E se in passati articoli di presentazione del documento, PuntoSicuro ha evidenziato diverse differenze di genere correlate, ad esempio, ai rischi chimici e biologici e ai rischi ergonomici e organizzativi, si possono notare sensibili differenze anche riguardo ai rischi psicosociali?
 
Ricordiamo che i rischi psicosociali sono - come indica il documento Inail e come da definizione di Cox e Griffiths del 1995 (ripresa nel 2000 dall’Agenzia europea per la sicurezza e la salute sul lavoro) – “gli aspetti di progettazione, organizzazione e gestione del lavoro e i loro contesti ambientali e sociali che, potenzialmente, possono dar luogo a danni di natura psicologica, sociale o fisica”. E in particolare “lo stress lavoro correlato è un insieme di reazioni fisiche ed emotive dannose che si manifesta quando le richieste in ambito lavorativo non sono commisurate alle capacità, risorse o esigenze del lavoratore (NIOSH, 1999)”.
 
Per capire se ci siano specificità e differenze di genere riguardo ai rischi psicosociali, bisogna innanzitutto elencare i principali fattori di rischio in ambito lavorativo suddivisi per contenuto e contesto di lavoro, “per i quali esiste un’ampia evidenza scientifica che rappresentino un potenziale di stress e di danno per la salute”: “l’elevato carico di lavoro, una scarsa autonomia, un basso supporto sociale da colleghi e superiori, instabilità e insicurezza del lavoro, alcune caratteristiche dell’orario di lavoro e una bassa remunerazione”.
 
Se fino ad oggi gli studi “non hanno evidenziato differenze tra uomini e donne nelle cause dello stress lavoro correlato (Miller et al, 2000)”, è importante sottolineare che molti di questi fattori di rischio indicati “sono presenti nelle mansioni svolte generalmente da donne: mancanza di controllo sul proprio lavoro, posizione nella gerarchia organizzativa, gap salariale, compiti ripetitivi, instabilità e insicurezza sul lavoro, esigenze contrastanti tra lavoro e vita privata, discriminazione, molestie sessuali”.
 
Ad esempio la difficoltà nel conciliare lavoro e vita familiare è “considerato un fattore in grado di aumentare nelle donne il rischio di disturbi psicologici da stress quali stanchezza cronica, nervosismo, ansia, disturbi della sfera sessuale e depressione (Wedderburn, 2000)”.
 
Inoltre “i dati dell’OMS così come quelli derivanti da statistiche condotte in Italia, dimostrano come la depressione e i disturbi d’ansia siano più diffusi tra le donne rispetto agli uomini (Dell’Osso L., 2012). Questa maggiore prevalenza femminile può essere dovuta a fattori ormonali (basti pensare alla depressioni post-partum), biologici e sociali, o potrebbe essere l’epifenomeno di una maggior propensione delle donne a richiedere un trattamento terapeutico”. E all’inverso “il minor ricorso a trattamenti terapeutici, ovviato spesso da condotte di abuso di alcol e droghe, potrebbe portare alla sottostima di queste patologie nel sesso maschile (Haslam et al, 2003)”.
 
E se che, come già indicato in un precedente articolo di PuntoSicuro, le differenze di genere “sono particolarmente evidenti con riferimento ai casi di segregazione occupazionale, cioè all’ineguale distribuzione per genere degli individui tra le diverse occupazioni”, si evidenzia come in alcuni settori ad elevata occupazione femminile (sanità e istruzione in primo luogo) “si
richiede alle lavoratrici di svolgere mansioni molto impegnative sia sul piano fisico che su quello mentale, con un forte uso delle risorse relazionali ed emotive che possono comportare stati di stress e di stanchezza notevoli”.

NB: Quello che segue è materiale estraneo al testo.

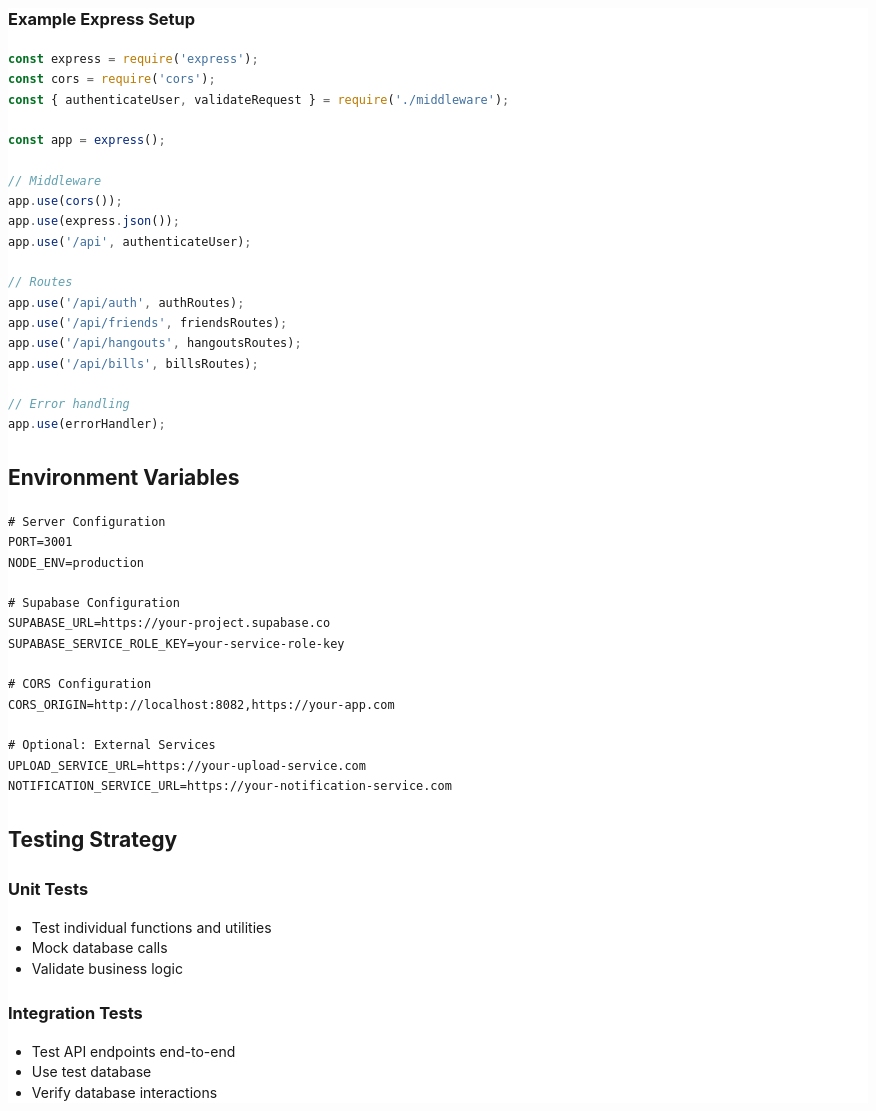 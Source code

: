 ### Example Express Setup

```javascript
const express = require('express');
const cors = require('cors');
const { authenticateUser, validateRequest } = require('./middleware');

const app = express();

// Middleware
app.use(cors());
app.use(express.json());
app.use('/api', authenticateUser);

// Routes
app.use('/api/auth', authRoutes);
app.use('/api/friends', friendsRoutes);
app.use('/api/hangouts', hangoutsRoutes);
app.use('/api/bills', billsRoutes);

// Error handling
app.use(errorHandler);
```

## Environment Variables

```env
# Server Configuration
PORT=3001
NODE_ENV=production

# Supabase Configuration
SUPABASE_URL=https://your-project.supabase.co
SUPABASE_SERVICE_ROLE_KEY=your-service-role-key

# CORS Configuration
CORS_ORIGIN=http://localhost:8082,https://your-app.com

# Optional: External Services
UPLOAD_SERVICE_URL=https://your-upload-service.com
NOTIFICATION_SERVICE_URL=https://your-notification-service.com
```

## Testing Strategy

### Unit Tests
- Test individual functions and utilities
- Mock database calls
- Validate business logic

### Integration Tests
- Test API endpoints end-to-end
- Use test database
- Verify database interactions
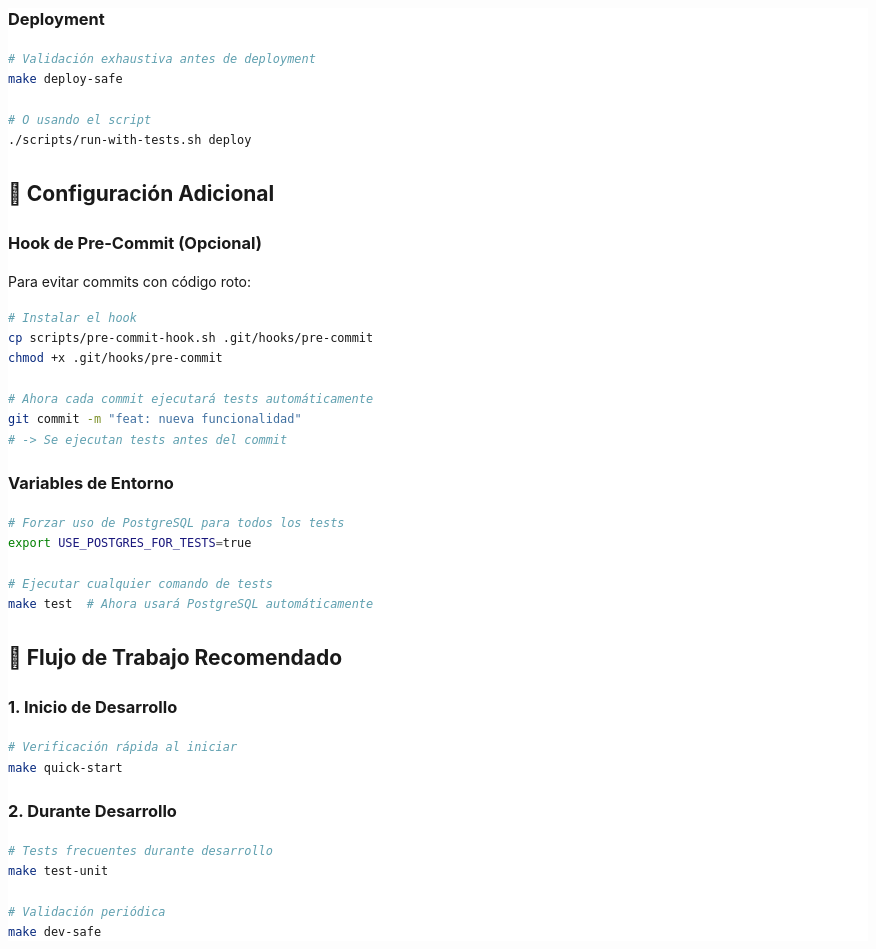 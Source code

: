 ### Deployment
```bash
# Validación exhaustiva antes de deployment
make deploy-safe

# O usando el script
./scripts/run-with-tests.sh deploy
```

## 🔧 Configuración Adicional

### Hook de Pre-Commit (Opcional)

Para evitar commits con código roto:

```bash
# Instalar el hook
cp scripts/pre-commit-hook.sh .git/hooks/pre-commit
chmod +x .git/hooks/pre-commit

# Ahora cada commit ejecutará tests automáticamente
git commit -m "feat: nueva funcionalidad"
# -> Se ejecutan tests antes del commit
```

### Variables de Entorno

```bash
# Forzar uso de PostgreSQL para todos los tests
export USE_POSTGRES_FOR_TESTS=true

# Ejecutar cualquier comando de tests
make test  # Ahora usará PostgreSQL automáticamente
```

## 🚦 Flujo de Trabajo Recomendado

### 1. Inicio de Desarrollo
```bash
# Verificación rápida al iniciar
make quick-start
```

### 2. Durante Desarrollo
```bash
# Tests frecuentes durante desarrollo
make test-unit

# Validación periódica
make dev-safe
```
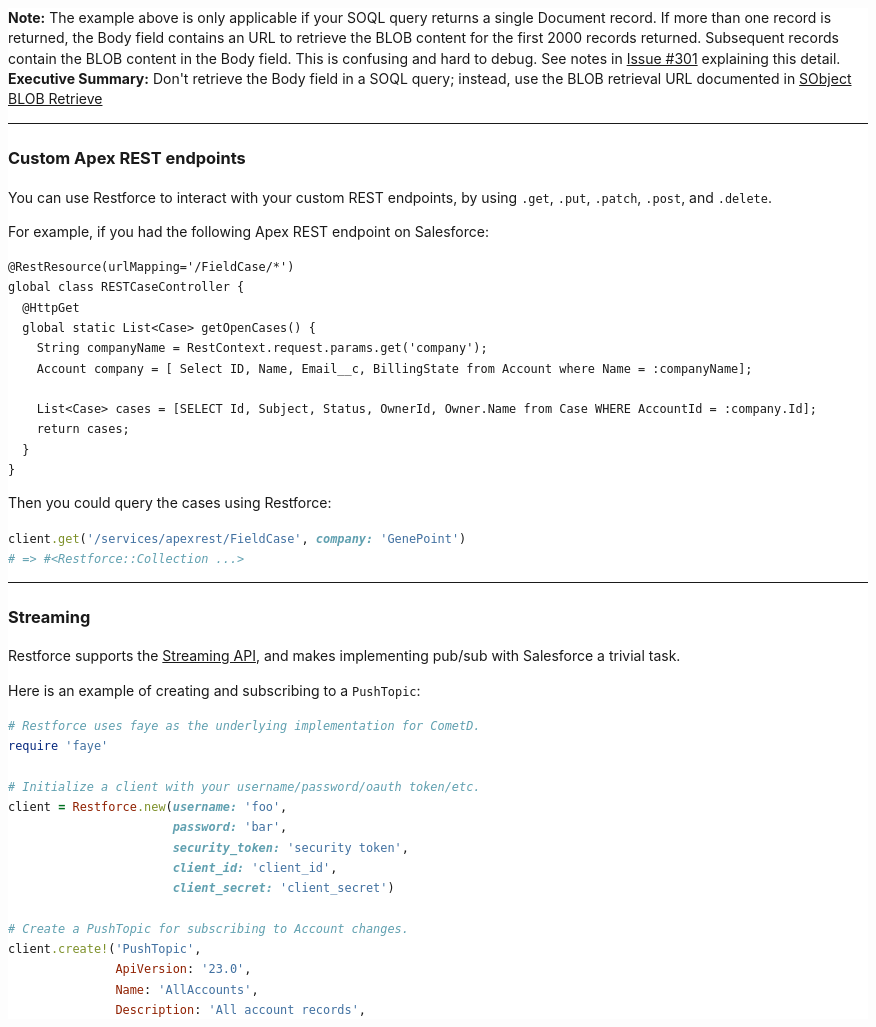 **Note:** The example above is only applicable if your SOQL query returns a single Document record. If more than one record is returned,
the Body field contains an URL to retrieve the BLOB content for the first 2000 records returned. Subsequent records contain the BLOB content
in the Body field. This is confusing and hard to debug. See notes in [Issue #301](https://github.com/schmidt/restforce/issues/301#issuecomment-298972959) explaining this detail.
**Executive Summary:** Don't retrieve the Body field in a SOQL query; instead, use the BLOB retrieval URL documented
in [SObject BLOB Retrieve](https://developer.salesforce.com/docs/atlas.en-us.api_rest.meta/api_rest/resources_sobject_blob_retrieve.htm)

* * *

### Custom Apex REST endpoints

You can use Restforce to interact with your custom REST endpoints, by using
`.get`, `.put`, `.patch`, `.post`, and `.delete`.

For example, if you had the following Apex REST endpoint on Salesforce:

```apex
@RestResource(urlMapping='/FieldCase/*')
global class RESTCaseController {
  @HttpGet
  global static List<Case> getOpenCases() {
    String companyName = RestContext.request.params.get('company');
    Account company = [ Select ID, Name, Email__c, BillingState from Account where Name = :companyName];

    List<Case> cases = [SELECT Id, Subject, Status, OwnerId, Owner.Name from Case WHERE AccountId = :company.Id];
    return cases;
  }
}
```

Then you could query the cases using Restforce:

```ruby
client.get('/services/apexrest/FieldCase', company: 'GenePoint')
# => #<Restforce::Collection ...>
```

* * *

### Streaming

Restforce supports the [Streaming API](https://trailhead.salesforce.com/en/content/learn/modules/api_basics/api_basics_streaming), and makes implementing
pub/sub with Salesforce a trivial task.

Here is an example of creating and subscribing to a `PushTopic`:

```ruby
# Restforce uses faye as the underlying implementation for CometD.
require 'faye'

# Initialize a client with your username/password/oauth token/etc.
client = Restforce.new(username: 'foo',
                       password: 'bar',
                       security_token: 'security token',
                       client_id: 'client_id',
                       client_secret: 'client_secret')

# Create a PushTopic for subscribing to Account changes.
client.create!('PushTopic',
               ApiVersion: '23.0',
               Name: 'AllAccounts',
               Description: 'All account records',
``` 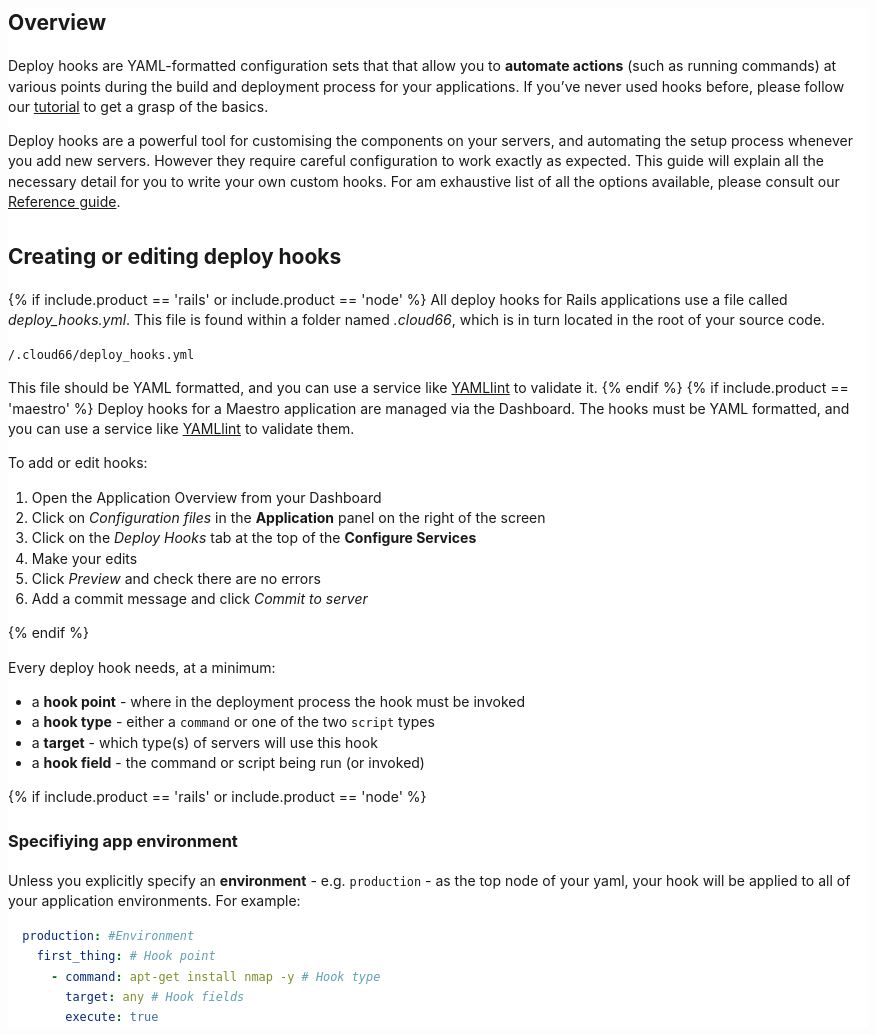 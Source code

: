 ## Overview

Deploy hooks are YAML-formatted configuration sets that that allow you to **automate actions** (such as running commands) at various points during the build and deployment process for your applications. If you’ve never used hooks before, please follow our [tutorial](/{{page.collection}}/tutorials/deploy-hooks.html) to get a grasp of the basics.

Deploy hooks are a powerful tool for customising the components on your servers, and automating the setup process whenever you add new servers. However they require careful configuration to work exactly as expected. This guide will explain all the necessary detail for you to write your own custom hooks. For am exhaustive list of all the options available, please consult our [Reference guide](/{{page.collection}}/references/deploy-hooks-syntax.html).

## Creating or editing deploy hooks

{% if include.product == 'rails' or include.product == 'node' %}
All deploy hooks for Rails applications use a file called *deploy_hooks.yml*. This file is found within a folder named *.cloud66*, which is in turn located in the root of your source code.

```bash
/.cloud66/deploy_hooks.yml
```

This file should be YAML formatted, and you can use a service like [YAMLlint](http://yamllint.com/) to validate it.
{% endif %}
{% if include.product == 'maestro' %}
Deploy hooks for a Maestro application are managed via the Dashboard. The hooks must be YAML formatted, and you can use a service like [YAMLlint](http://yamllint.com/) to validate them.

To add or edit hooks:

1. Open the Application Overview from your Dashboard
2. Click on *Configuration files* in the **Application** panel on the right of the screen
3. Click on the *Deploy Hooks* tab at the top of the **Configure Services**
4. Make your edits
5. Click *Preview* and check there are no errors
6. Add a commit message and click *Commit to server*

{% endif %}

Every deploy hook needs, at a minimum:

- a **hook point** - where in the deployment process the hook must be invoked
- a **hook type** - either a `command` or one of the two `script` types
- a **target** - which type(s) of servers will use this hook
- a **hook field** - the command or script being run (or invoked)

{% if include.product == 'rails' or include.product == 'node' %} 
### Specifiying app environment

Unless you explicitly specify an **environment** - e.g. `production` - as the top node of your yaml, your hook will be applied to all of your application environments. For example:

```yaml
  production: #Environment
    first_thing: # Hook point
      - command: apt-get install nmap -y # Hook type
        target: any # Hook fields
        execute: true
```
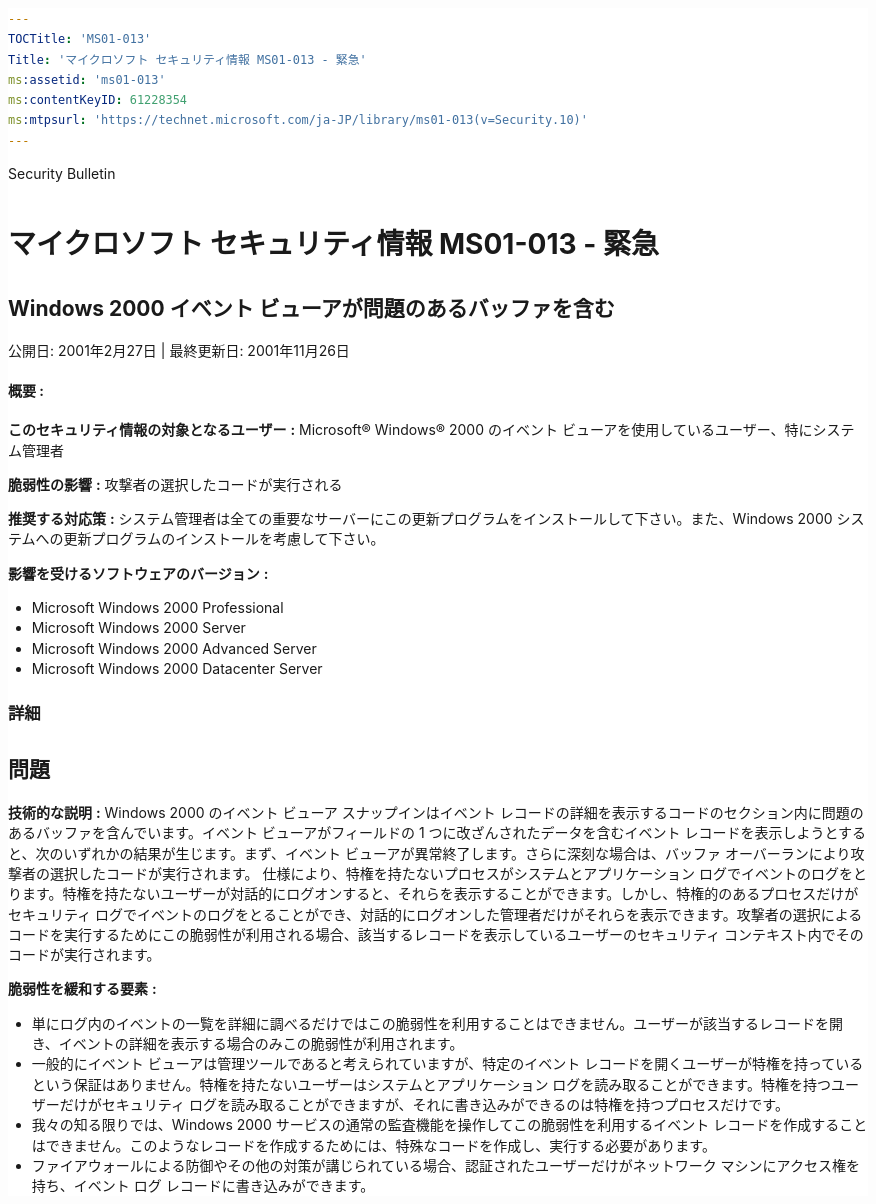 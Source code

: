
 ```yaml
---
TOCTitle: 'MS01-013'
Title: 'マイクロソフト セキュリティ情報 MS01-013 - 緊急'
ms:assetid: 'ms01-013'
ms:contentKeyID: 61228354
ms:mtpsurl: 'https://technet.microsoft.com/ja-JP/library/ms01-013(v=Security.10)'
---
```


Security Bulletin

マイクロソフト セキュリティ情報 MS01-013 - 緊急
===============================================

Windows 2000 イベント ビューアが問題のあるバッファを含む
--------------------------------------------------------

公開日: 2001年2月27日 | 最終更新日: 2001年11月26日

#### 概要 :

**このセキュリティ情報の対象となるユーザー** **:**
Microsoft® Windows® 2000 のイベント ビューアを使用しているユーザー、特にシステム管理者

**脆弱性の影響** **:**
攻撃者の選択したコードが実行される

**推奨する対応策** **:**
システム管理者は全ての重要なサーバーにこの更新プログラムをインストールして下さい。また、Windows 2000 システムへの更新プログラムのインストールを考慮して下さい。

**影響を受けるソフトウェアのバージョン** **:**

-   Microsoft Windows 2000 Professional
-   Microsoft Windows 2000 Server
-   Microsoft Windows 2000 Advanced Server
-   Microsoft Windows 2000 Datacenter Server

### 詳細

問題
----

<span></span>
**技術的な説明** **:**
Windows 2000 のイベント ビューア スナップインはイベント レコードの詳細を表示するコードのセクション内に問題のあるバッファを含んでいます。イベント ビューアがフィールドの 1 つに改ざんされたデータを含むイベント レコードを表示しようとすると、次のいずれかの結果が生じます。まず、イベント ビューアが異常終了します。さらに深刻な場合は、バッファ オーバーランにより攻撃者の選択したコードが実行されます。
仕様により、特権を持たないプロセスがシステムとアプリケーション ログでイベントのログをとります。特権を持たないユーザーが対話的にログオンすると、それらを表示することができます。しかし、特権的のあるプロセスだけがセキュリティ ログでイベントのログをとることができ、対話的にログオンした管理者だけがそれらを表示できます。攻撃者の選択によるコードを実行するためにこの脆弱性が利用される場合、該当するレコードを表示しているユーザーのセキュリティ コンテキスト内でそのコードが実行されます。

**脆弱性を緩和する要素** **:**

-   単にログ内のイベントの一覧を詳細に調べるだけではこの脆弱性を利用することはできません。ユーザーが該当するレコードを開き、イベントの詳細を表示する場合のみこの脆弱性が利用されます。
-   一般的にイベント ビューアは管理ツールであると考えられていますが、特定のイベント レコードを開くユーザーが特権を持っているという保証はありません。特権を持たないユーザーはシステムとアプリケーション ログを読み取ることができます。特権を持つユーザーだけがセキュリティ ログを読み取ることができますが、それに書き込みができるのは特権を持つプロセスだけです。
-   我々の知る限りでは、Windows 2000 サービスの通常の監査機能を操作してこの脆弱性を利用するイベント レコードを作成することはできません。このようなレコードを作成するためには、特殊なコードを作成し、実行する必要があります。
-   ファイアウォールによる防御やその他の対策が講じられている場合、認証されたユーザーだけがネットワーク マシンにアクセス権を持ち、イベント ログ レコードに書き込みができます。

Senza dimenticare che, come ricordato a proposito dei rischi da fattori inerenti l’organizzazione di lavoro, in una lavoratrice un “lavoro faticoso e stressante può alterare il ciclo mestruale provocando, amenorrea, dismenorrea, cicli anovulatori e riduzione della fertilità”.
 
Inoltre secondo alcuni studi le donne “tendono a sviluppare 2-3 volte più degli uomini il disturbo post traumatico da stress dopo un trauma, e ad avere sintomi più persistenti (American Medical Association Councilon Scientific Affairs. Women’s Health: Sex- and Gender-based Differences in Health and Disease).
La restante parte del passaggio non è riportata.